━━━━━ SOURCE MATERIAL ━━━━━

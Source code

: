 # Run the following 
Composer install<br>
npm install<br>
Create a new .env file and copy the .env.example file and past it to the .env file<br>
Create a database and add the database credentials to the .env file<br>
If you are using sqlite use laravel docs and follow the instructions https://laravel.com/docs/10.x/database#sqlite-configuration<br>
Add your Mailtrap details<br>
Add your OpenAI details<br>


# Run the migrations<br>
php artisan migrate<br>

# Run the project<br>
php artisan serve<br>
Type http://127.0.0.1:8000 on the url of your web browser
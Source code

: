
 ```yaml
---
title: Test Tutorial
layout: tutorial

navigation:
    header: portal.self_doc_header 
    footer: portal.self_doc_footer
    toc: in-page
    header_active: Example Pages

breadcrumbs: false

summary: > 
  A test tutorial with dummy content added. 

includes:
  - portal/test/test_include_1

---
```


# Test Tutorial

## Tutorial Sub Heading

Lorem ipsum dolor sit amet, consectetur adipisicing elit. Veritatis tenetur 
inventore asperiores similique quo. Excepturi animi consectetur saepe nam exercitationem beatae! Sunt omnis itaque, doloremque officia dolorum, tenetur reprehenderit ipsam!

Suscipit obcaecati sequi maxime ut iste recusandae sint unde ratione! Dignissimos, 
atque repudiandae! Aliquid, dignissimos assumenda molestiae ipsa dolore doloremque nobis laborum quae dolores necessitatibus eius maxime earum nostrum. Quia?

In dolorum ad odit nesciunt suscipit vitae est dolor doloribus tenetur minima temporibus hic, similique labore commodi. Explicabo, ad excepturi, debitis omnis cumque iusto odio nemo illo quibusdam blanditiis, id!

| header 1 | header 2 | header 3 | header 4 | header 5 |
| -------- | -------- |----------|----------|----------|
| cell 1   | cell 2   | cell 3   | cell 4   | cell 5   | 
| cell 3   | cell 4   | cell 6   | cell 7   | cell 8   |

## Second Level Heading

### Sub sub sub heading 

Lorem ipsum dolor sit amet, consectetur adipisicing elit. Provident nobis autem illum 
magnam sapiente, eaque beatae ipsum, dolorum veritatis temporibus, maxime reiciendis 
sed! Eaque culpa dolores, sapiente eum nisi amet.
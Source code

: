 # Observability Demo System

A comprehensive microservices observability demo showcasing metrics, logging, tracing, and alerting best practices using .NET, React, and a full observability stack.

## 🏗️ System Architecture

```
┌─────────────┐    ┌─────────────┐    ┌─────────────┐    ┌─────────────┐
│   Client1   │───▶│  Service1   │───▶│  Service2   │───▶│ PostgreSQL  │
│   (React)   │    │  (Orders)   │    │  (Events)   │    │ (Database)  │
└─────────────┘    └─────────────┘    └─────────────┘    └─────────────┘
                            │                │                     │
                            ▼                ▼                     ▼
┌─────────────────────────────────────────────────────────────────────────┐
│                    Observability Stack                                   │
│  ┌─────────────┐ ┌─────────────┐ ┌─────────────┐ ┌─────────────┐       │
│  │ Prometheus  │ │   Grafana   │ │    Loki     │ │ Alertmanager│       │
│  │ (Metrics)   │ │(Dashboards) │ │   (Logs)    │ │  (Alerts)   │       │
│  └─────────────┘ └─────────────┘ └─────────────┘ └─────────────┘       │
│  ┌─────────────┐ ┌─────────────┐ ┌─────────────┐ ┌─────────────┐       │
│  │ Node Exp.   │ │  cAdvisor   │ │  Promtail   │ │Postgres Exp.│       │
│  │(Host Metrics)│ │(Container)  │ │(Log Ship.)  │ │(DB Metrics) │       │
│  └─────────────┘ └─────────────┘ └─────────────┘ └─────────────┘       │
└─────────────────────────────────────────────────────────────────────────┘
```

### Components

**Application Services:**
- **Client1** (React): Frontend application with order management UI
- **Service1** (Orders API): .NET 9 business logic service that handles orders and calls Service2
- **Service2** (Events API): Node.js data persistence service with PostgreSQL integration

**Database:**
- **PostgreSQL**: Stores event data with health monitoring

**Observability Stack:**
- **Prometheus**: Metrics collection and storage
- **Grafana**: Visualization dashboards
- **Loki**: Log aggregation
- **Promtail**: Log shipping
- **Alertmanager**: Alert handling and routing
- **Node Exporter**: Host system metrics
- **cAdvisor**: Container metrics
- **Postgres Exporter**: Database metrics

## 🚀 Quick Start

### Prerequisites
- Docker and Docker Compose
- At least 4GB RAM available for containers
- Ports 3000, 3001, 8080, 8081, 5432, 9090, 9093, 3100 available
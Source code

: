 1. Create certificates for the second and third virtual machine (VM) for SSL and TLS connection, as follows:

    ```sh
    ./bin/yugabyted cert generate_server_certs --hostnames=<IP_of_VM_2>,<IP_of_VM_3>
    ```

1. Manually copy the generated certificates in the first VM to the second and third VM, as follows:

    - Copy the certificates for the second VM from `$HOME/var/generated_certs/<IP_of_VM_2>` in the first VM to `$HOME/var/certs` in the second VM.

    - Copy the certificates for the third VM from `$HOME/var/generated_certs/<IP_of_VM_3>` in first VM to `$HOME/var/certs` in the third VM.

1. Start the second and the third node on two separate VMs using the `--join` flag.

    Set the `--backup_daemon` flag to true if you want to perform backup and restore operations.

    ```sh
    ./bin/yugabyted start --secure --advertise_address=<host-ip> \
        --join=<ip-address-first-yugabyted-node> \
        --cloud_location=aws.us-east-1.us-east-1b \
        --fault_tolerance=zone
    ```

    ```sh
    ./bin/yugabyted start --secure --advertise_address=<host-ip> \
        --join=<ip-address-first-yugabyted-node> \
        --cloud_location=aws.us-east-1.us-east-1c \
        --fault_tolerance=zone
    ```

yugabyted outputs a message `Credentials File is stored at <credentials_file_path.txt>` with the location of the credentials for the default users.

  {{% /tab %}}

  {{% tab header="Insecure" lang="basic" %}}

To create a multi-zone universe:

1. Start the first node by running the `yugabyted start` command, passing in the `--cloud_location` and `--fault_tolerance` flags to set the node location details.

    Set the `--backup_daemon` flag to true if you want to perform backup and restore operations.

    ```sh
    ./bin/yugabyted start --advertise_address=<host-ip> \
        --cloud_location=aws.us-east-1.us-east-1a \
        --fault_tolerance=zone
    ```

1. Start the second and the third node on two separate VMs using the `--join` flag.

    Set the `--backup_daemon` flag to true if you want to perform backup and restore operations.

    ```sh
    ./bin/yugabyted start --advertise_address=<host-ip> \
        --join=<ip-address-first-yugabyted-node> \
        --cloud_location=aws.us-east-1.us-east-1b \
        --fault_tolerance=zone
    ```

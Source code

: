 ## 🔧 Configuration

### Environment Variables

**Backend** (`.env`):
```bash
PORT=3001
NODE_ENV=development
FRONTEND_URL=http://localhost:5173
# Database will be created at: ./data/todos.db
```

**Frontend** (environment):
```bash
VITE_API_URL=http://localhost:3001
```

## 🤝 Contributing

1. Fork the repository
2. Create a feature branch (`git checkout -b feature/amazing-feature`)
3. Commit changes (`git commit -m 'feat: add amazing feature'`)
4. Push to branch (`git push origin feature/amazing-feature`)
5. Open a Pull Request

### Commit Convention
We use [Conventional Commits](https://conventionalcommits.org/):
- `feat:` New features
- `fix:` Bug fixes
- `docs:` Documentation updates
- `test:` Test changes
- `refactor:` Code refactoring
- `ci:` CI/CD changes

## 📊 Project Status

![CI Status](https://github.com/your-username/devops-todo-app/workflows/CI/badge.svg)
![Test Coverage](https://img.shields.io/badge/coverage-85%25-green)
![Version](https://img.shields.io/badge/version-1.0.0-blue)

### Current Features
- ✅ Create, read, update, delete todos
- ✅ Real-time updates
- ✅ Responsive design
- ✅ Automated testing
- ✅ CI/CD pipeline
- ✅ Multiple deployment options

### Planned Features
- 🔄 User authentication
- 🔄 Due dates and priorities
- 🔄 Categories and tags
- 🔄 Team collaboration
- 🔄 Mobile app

━━━━━

• _TASK TO COMPLETE_
Exact copies of the lines from the start of the data up to the line holding "Create a database", both included, are all that is needed.

• _RESPONSE TO THE EXERCISE_
Source code

: # Run the following 
Composer install<br>
npm install<br>
Create a new .env file and copy the .env.example file and past it to the .env file<br>
Create a database and add the database credentials to the .env file<br>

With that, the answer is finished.